Their home, for now, is the 27-acre Willow Moon Farm, a string of brick-red barns and buildings alongside the Winooski River in Plainfield. The farm also has chickens, an apiary and a fat, nosy cat named Pita. But here, the Nigerian dwarf goats rule.
“Pound for pound, they give more milk than a cow, and they eat a lot less,” says their owner, Sharon Peck, as she lingers by the kid pen. They’re also gentler and friendlier than the average goat. “We talk about ‘goat Zen,’ because they’re very calming to be around and very entertaining,” Peck adds. As well as productive: Peck’s daughter, Kim Ingraham, coaxes the does’ milk into lush cheeses redolent of the wildflowers and bucolic hills on which they graze.
Peck and Ingraham have been raising Nigerians for seven years now, since Peck purchased five does from a breeder in Maine in 2003. Though she grew up in Londonderry, Vt., Peck’s decades-long corporate career took her throughout the world, including to China, Africa and eastern Europe. On those travels, she couldn’t help but notice how ubiquitous goats were. “Every other place I went, I saw them,” she says — everywhere except for the U.S.
When she retired, Peck was ready to return to her roots, as well as to care for her aging parents. She first purchased some land in East Montpelier, and eventually the farm on which she lives now. Ingraham came to live and work with her from the get-go. As Peck researched dairy goats, the apparent superiority of Nigerian dwarves became clear.
As their name suggests, Nigerian dwarf goats are a West African breed, said to have arrived on this continent as snacks for the big cats that were being transported to American zoos in the 19th century. The survivors reproduced in those zoos so successfully that zookeepers eventually began selling them to farmers and homesteaders. Over time, the owners of what were then known as pygmy goats observed two strains in their livestock: one stockier and shorter legged, the other more elegant and Alpine looking. The latter came to be called Nigerian dwarf goats, and the first one (from Utah) was officially entered into the International Dairy Goat Registry on July 24, 1981.
For Peck, the animals’ smaller size — they top out around 75 pounds — was appealing, particularly because she can easily lift one herself. But the goats’ stature isn’t an impediment to their production. The goats need less space and feed than cows or larger goats, but they are excellent milk producers that average between 600 and 700 pounds per doe annually. Their milk is higher in butterfat than that of cows— from 6 to 10 percent, compared with 3 to 5 percent.
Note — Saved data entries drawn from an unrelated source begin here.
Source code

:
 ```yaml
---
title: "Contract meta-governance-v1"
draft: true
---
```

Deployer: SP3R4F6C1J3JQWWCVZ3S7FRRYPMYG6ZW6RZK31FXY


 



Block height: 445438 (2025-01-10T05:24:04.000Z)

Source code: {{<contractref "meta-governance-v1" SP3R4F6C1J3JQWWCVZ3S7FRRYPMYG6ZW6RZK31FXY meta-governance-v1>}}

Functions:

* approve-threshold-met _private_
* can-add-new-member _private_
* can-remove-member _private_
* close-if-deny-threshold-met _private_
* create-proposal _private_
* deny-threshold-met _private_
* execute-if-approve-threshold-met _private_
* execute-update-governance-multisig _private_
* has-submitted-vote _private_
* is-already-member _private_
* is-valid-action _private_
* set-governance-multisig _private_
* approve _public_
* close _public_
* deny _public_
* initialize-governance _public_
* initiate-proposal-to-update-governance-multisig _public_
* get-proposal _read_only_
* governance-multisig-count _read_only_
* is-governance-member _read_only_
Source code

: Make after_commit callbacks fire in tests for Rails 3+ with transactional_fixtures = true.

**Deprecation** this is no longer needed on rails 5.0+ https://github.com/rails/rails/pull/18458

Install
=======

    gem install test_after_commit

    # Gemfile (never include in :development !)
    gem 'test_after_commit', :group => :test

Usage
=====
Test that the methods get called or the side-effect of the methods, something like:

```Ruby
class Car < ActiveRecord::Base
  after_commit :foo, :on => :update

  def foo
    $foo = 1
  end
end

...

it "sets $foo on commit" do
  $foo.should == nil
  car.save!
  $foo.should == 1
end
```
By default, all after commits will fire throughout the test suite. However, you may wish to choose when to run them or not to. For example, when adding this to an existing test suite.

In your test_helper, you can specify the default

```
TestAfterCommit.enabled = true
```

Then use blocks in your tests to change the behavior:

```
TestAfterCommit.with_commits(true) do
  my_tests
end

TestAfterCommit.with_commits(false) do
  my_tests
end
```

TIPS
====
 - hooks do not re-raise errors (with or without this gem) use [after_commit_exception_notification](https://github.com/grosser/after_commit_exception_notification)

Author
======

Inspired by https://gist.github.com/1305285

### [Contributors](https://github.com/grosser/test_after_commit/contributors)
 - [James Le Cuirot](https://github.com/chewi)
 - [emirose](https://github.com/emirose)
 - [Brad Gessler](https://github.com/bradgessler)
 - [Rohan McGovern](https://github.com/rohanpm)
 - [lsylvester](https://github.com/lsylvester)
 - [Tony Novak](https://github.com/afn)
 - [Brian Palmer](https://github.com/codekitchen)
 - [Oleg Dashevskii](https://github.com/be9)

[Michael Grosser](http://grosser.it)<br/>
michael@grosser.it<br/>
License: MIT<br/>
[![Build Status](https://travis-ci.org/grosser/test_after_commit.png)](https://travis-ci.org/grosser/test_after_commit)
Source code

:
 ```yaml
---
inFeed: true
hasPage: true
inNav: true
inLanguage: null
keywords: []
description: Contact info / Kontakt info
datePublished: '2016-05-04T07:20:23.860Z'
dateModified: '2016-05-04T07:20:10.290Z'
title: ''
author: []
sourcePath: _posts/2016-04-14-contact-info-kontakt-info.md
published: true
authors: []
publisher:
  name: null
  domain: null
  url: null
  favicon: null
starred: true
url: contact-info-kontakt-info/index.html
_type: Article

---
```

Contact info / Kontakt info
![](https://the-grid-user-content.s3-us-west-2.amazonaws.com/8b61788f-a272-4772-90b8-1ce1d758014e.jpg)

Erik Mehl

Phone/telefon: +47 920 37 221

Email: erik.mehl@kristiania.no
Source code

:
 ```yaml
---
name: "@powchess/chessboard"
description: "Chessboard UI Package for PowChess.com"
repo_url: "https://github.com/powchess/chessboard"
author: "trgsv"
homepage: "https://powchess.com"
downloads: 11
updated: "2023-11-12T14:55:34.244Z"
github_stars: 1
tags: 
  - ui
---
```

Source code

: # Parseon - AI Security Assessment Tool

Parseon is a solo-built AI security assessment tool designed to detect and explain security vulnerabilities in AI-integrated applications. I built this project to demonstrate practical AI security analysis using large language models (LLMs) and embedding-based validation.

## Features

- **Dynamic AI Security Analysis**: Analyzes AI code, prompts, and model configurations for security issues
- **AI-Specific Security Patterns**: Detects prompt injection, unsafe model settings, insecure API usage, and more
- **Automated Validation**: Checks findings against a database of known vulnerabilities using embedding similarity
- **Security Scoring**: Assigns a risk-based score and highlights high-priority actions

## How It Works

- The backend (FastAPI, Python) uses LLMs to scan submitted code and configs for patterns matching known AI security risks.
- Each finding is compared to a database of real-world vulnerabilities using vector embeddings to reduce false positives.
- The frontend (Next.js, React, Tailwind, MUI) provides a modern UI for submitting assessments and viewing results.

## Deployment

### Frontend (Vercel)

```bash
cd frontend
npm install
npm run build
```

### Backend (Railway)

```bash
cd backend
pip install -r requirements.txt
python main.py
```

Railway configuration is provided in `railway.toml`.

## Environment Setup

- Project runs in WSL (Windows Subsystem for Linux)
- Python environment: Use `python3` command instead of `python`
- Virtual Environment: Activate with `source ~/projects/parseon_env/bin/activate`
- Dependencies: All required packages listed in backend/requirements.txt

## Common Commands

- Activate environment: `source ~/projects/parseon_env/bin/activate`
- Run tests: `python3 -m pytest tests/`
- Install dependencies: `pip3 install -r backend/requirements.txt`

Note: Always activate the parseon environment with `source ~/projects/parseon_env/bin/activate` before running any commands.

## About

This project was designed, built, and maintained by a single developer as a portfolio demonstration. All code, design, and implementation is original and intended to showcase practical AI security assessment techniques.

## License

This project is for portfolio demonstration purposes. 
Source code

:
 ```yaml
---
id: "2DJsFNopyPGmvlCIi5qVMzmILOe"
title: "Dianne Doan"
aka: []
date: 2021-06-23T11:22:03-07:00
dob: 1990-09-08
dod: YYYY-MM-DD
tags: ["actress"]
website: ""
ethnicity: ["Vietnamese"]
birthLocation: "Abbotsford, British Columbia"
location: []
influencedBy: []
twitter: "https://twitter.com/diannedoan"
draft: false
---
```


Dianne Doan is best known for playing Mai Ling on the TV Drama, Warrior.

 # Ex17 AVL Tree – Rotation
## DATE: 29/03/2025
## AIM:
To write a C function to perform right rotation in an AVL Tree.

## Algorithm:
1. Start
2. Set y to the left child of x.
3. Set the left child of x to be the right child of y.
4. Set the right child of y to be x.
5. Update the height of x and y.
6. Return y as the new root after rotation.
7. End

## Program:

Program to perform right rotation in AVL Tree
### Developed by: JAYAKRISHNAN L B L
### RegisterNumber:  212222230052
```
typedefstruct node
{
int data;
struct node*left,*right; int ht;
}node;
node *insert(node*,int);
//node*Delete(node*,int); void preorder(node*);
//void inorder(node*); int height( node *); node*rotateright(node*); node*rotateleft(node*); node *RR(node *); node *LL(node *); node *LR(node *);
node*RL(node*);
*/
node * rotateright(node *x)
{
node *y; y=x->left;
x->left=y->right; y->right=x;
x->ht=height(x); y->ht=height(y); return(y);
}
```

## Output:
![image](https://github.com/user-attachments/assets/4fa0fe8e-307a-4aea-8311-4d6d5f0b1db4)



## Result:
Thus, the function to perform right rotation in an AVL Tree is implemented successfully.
So Peck purchased “the very best does [she] could find” and set about creating a herd. Her first efforts at milking were awkward: Her fingers were used to tapping computers, not milking teats. “I had more milk on me than in the pail,” she recalls. By the end of three weeks, though, she had gained enough dexterity to settle into a smooth rhythm.
The 80-strong Willow Moon goat herd is pastured in late spring, summer and fall; over the winter, the goats are fed organic hay as well as oats, sunflower seeds and minerals. Through very selective breeding, Peck gradually increased their milk output: Willow Moon’s does produce an average of 800 pounds of milk each per year, and Peck’s goal is to eventually reach 1000 pounds. Last year, three of the top 10 Nigerian dwarf goat producers in the country were from Willow Moon’s herd: Bonita, Echo and Paulita.
Eventually, the mother-daughter team began selling raw milk from their farm; first, though, the cheses Ingraham made were given to friends and family. They took a deliberately long road toward commercial production; first, the women wanted to master the art of keeping their herd, which includes fastidious hygiene. “Those that start with both [a herd and cheese making] must be crazy or brilliant, or both,” says Peck.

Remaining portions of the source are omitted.